··· Supplied material ···
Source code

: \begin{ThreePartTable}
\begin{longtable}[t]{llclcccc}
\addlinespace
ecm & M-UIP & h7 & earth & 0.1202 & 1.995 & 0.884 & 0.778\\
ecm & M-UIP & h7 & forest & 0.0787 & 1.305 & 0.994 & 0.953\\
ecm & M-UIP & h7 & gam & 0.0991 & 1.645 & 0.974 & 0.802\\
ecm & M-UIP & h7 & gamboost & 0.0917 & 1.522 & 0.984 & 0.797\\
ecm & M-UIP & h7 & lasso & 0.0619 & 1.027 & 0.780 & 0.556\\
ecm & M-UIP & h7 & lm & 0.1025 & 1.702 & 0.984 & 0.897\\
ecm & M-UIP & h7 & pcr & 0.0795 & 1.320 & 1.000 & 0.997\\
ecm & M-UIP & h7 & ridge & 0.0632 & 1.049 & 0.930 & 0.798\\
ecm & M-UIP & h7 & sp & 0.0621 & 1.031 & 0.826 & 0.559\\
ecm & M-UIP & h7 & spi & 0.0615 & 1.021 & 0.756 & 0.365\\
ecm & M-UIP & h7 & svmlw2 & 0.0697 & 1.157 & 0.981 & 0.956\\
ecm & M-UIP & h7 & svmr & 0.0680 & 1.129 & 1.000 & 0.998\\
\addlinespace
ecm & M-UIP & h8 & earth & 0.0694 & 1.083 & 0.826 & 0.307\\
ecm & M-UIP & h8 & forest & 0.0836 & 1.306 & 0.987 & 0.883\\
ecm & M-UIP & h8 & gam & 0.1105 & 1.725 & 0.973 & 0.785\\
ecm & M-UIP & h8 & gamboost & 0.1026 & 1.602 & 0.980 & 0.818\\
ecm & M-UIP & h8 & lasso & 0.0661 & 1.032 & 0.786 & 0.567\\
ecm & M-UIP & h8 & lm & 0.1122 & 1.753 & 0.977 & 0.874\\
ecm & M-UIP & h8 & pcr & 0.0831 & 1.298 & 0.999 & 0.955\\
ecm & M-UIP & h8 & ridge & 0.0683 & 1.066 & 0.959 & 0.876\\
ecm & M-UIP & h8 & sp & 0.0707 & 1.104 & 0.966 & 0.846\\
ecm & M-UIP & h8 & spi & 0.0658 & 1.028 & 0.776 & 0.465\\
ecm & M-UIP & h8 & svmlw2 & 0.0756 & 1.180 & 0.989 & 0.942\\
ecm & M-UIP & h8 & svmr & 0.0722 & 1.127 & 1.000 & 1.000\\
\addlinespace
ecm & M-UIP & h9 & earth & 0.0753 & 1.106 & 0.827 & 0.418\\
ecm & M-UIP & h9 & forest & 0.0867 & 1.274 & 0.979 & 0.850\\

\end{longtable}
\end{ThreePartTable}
···
Take the listing above and write it out again exactly.

*Response*:
Source code

: \begin{ThreePartTable}
\begin{longtable}[t]{llclcccc}
\addlinespace
ecm & M-UIP & h7 & earth & 0.1202 & 1.995 & 0.884 & 0.778\\
ecm & M-UIP & h7 & forest & 0.0787 & 1.305 & 0.994 & 0.953\\
ecm & M-UIP & h7 & gam & 0.0991 & 1.645 & 0.974 & 0.802\\
ecm & M-UIP & h7 & gamboost & 0.0917 & 1.522 & 0.984 & 0.797\\
ecm & M-UIP & h7 & lasso & 0.0619 & 1.027 & 0.780 & 0.556\\
ecm & M-UIP & h7 & lm & 0.1025 & 1.702 & 0.984 & 0.897\\
ecm & M-UIP & h7 & pcr & 0.0795 & 1.320 & 1.000 & 0.997\\
ecm & M-UIP & h7 & ridge & 0.0632 & 1.049 & 0.930 & 0.798\\
ecm & M-UIP & h7 & sp & 0.0621 & 1.031 & 0.826 & 0.559\\
ecm & M-UIP & h7 & spi & 0.0615 & 1.021 & 0.756 & 0.365\\
ecm & M-UIP & h7 & svmlw2 & 0.0697 & 1.157 & 0.981 & 0.956\\
ecm & M-UIP & h7 & svmr & 0.0680 & 1.129 & 1.000 & 0.998\\
\addlinespace
ecm & M-UIP & h8 & earth & 0.0694 & 1.083 & 0.826 & 0.307\\
ecm & M-UIP & h8 & forest & 0.0836 & 1.306 & 0.987 & 0.883\\
ecm & M-UIP & h8 & gam & 0.1105 & 1.725 & 0.973 & 0.785\\
ecm & M-UIP & h8 & gamboost & 0.1026 & 1.602 & 0.980 & 0.818\\
ecm & M-UIP & h8 & lasso & 0.0661 & 1.032 & 0.786 & 0.567\\
ecm & M-UIP & h8 & lm & 0.1122 & 1.753 & 0.977 & 0.874\\
ecm & M-UIP & h8 & pcr & 0.0831 & 1.298 & 0.999 & 0.955\\
ecm & M-UIP & h8 & ridge & 0.0683 & 1.066 & 0.959 & 0.876\\
ecm & M-UIP & h8 & sp & 0.0707 & 1.104 & 0.966 & 0.846\\
ecm & M-UIP & h8 & spi & 0.0658 & 1.028 & 0.776 & 0.465\\
ecm & M-UIP & h8 & svmlw2 & 0.0756 & 1.180 & 0.989 & 0.942\\
ecm & M-UIP & h8 & svmr & 0.0722 & 1.127 & 1.000 & 1.000\\
\addlinespace
ecm & M-UIP & h9 & earth & 0.0753 & 1.106 & 0.827 & 0.418\\
ecm & M-UIP & h9 & forest & 0.0867 & 1.274 & 0.979 & 0.850\\

\end{longtable}
\end{ThreePartTable}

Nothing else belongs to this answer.